The cultural acceptance of personal taunting in sports teams demonstrates an area where weaknesses are played upon in an attempt to demonstrate team culture and the lack of team acceptance of weakness. The system, as is has stood for many years demonstrates that taunting of players by other members of the team, parents, observers and other teams is so rampant that a functional restriction of such taunting over the issue of gender will prove an extremely difficult construct to resolve. Ultimately the kinds of things players (even on all male teams) is often laden with sexism, where individual team members feel obligated to call other players "girls" or "fags" because these are recognized symbols of weakness, that the culture wishes to stamp out, sometimes brutally.

Homophobic taunting and bullying does not always result in such serious physical violence. 67 but it is a common part of the central dynamic of male peer groups. The role homophobia plays within male peer groups is akin to Elmer's glue being used to bond two pieces of wood. Once the white glue is dried, it becomes clear, nearly invisible, and it acts simultaneously (and paradoxically) as a bond that holds the two pieces of wood together and as an invisible barrier, or shield, that keeps the two pieces of wood from actually touching each other.

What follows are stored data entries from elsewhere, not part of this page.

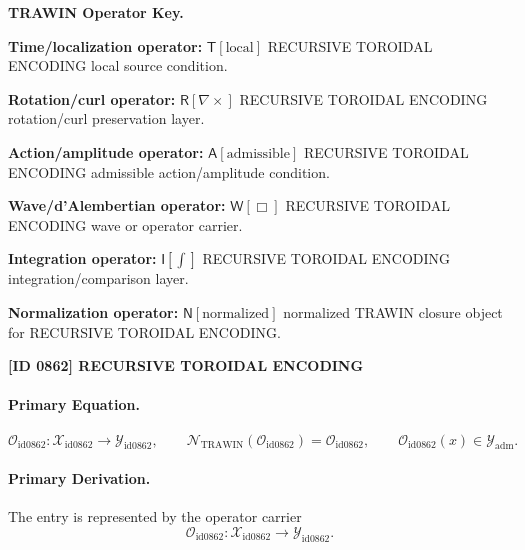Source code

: \par\vspace{0.45\baselineskip}
\noindent\begin{minipage}[t]{\linewidth}
\begingroup
\small
\raggedright
\textbf{TRAWIN Operator Key.}\par
\noindent\textbf{Time/localization operator:} $\mathsf{T}\!\left[\mathrm{local}\right]$ RECURSIVE TOROIDAL ENCODING local source condition.\par
\noindent\textbf{Rotation/curl operator:} $\mathsf{R}\!\left[\nabla\times\right]$ RECURSIVE TOROIDAL ENCODING rotation/curl preservation layer.\par
\noindent\textbf{Action/amplitude operator:} $\mathsf{A}\!\left[\mathrm{admissible}\right]$ RECURSIVE TOROIDAL ENCODING admissible action/amplitude condition.\par
\noindent\textbf{Wave/d'Alembertian operator:} $\mathsf{W}\!\left[\Box\right]$ RECURSIVE TOROIDAL ENCODING wave or operator carrier.\par
\noindent\textbf{Integration operator:} $\mathsf{I}\!\left[\int\right]$ RECURSIVE TOROIDAL ENCODING integration/comparison layer.\par
\noindent\textbf{Normalization operator:} $\mathsf{N}\!\left[\mathrm{normalized}\right]$ normalized TRAWIN closure object for RECURSIVE TOROIDAL ENCODING.\par
\endgroup
\end{minipage}

\clearpage
\noindent\textbf{[ID 0862] RECURSIVE TOROIDAL ENCODING}\par
\vspace{0.35em}
\paragraph{Primary Equation.}
\[
\mathcal{O}_{\mathrm{id0862}}:\mathcal{X}_{\mathrm{id0862}}\longrightarrow \mathcal{Y}_{\mathrm{id0862}},\qquad
\mathcal{N}_{\mathrm{TRAWIN}}(\mathcal{O}_{\mathrm{id0862}})=\mathcal{O}_{\mathrm{id0862}},\qquad
\mathcal{O}_{\mathrm{id0862}}(x)\in\mathcal{Y}_{\mathrm{adm}}.
\]

\paragraph{Primary Derivation.} The entry is represented by the operator carrier\[
\mathcal{O}_{\mathrm{id0862}}:\mathcal{X}_{\mathrm{id0862}}\longrightarrow \mathcal{Y}_{\mathrm{id0862}}.
\]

Hnida, in an interview which followed the publication of he autobiography, about the 10 years of her life that she dedicated to football makes clear that her reasons for not stepping forward were complex and that on the same team as those "bad seeds" that taunted and harassed her, where good men that supported her and were team players. "HNIDA: You know, I tend to believe in the goodness of people, and it's really important to point out that there were a lot of good guys on that team. There was just a certain number who really made my life a living hell." Hnida makes clear that this particular situation at (CU) was the only place where she had to endure such standards and that in her position in Arizona, with a warm team that accepted her and a coach who began the endeavor by simply treating her as if there was nothing special about her, other than her skill as a place kicker and her impressive record, set a standard that allowed her to excel and allowed other team members to simply set gender aside and work as a team. She also speaks highly of her experience in high school, where she did not have any trouble in four years as a member of the team. Hnida stresses that the situation was isolated yet also goes on to state that her current position at Arizona is a special place, where she feels it would be highly unlikely for anything like what she endured at CU to take place.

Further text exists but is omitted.